For a moment I thought I got this. Almost immediately I was alongside Dan, but not for long as we hit a speed-bump and my backwheel jumped to the side, robbing me of valuable momentum. Coming around the bend the wind got stronger and my gear seemed just a tiny bit too hard to push after losing the momentum. Being on the outside line didn't help either. I was making up ground but not fast enough. The line came closer and I was still a wheels length behind. Then a bikethrow... and I the line was behind us.
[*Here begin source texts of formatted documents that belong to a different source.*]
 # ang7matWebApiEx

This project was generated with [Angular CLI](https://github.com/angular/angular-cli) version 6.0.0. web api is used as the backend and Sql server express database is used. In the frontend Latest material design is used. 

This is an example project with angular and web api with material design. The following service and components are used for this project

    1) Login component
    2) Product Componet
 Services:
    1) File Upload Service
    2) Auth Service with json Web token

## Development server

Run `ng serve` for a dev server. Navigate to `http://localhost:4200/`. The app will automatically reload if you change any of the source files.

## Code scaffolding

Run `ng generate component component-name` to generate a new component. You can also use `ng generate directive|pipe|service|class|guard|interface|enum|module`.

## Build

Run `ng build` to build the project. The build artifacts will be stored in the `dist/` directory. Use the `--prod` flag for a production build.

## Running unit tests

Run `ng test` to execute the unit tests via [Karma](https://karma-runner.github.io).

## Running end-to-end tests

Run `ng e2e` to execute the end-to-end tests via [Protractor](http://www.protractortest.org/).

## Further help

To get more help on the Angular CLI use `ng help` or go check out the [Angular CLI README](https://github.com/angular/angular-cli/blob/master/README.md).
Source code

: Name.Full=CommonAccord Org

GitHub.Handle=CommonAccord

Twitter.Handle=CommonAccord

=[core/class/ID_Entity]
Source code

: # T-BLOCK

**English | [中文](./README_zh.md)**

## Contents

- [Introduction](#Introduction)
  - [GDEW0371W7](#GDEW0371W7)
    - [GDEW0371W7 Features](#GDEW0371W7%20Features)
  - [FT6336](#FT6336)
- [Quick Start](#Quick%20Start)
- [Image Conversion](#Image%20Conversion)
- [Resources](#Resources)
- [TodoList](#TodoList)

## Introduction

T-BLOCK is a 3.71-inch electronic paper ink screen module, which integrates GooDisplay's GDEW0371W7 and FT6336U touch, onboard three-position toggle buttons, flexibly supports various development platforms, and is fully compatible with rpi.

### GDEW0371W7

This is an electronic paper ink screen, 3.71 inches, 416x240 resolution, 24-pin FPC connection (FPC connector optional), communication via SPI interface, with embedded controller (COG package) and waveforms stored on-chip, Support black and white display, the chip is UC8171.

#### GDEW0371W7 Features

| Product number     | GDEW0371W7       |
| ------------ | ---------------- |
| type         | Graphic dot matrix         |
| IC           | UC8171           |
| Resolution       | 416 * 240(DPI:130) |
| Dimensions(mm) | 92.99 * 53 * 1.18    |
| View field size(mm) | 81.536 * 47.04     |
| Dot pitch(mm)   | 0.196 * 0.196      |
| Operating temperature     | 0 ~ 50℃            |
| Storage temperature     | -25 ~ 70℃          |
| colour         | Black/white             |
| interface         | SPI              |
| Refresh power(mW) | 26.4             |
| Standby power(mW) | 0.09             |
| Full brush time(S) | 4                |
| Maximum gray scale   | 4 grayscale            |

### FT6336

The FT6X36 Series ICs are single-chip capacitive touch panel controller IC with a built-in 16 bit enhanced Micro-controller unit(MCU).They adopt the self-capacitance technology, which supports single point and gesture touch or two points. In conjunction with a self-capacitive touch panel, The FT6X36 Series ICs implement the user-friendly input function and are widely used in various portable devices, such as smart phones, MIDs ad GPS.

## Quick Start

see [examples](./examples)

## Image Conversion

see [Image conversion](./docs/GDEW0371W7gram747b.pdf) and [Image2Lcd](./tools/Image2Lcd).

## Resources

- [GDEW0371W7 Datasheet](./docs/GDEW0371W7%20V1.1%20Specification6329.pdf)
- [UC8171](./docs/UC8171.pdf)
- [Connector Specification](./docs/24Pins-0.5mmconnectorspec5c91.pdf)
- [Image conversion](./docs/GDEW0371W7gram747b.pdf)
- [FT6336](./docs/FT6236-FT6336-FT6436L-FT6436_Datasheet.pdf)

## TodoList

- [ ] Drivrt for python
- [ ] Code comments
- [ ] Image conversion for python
Am I disappointed? Most certainly! The nationals was one of my goals this year and losing out by a wheels length after animating the race all the way through is bitter. I didn't even race for the Olympic spot, just for the jersey to take along with me to Europe. But it wasn't to be. Dan's goals of getting the Olympic spot put him in the drivers seat, as he only needed to finish in the top 3 to secure his spot. So he let me do the attacking and waited for the final.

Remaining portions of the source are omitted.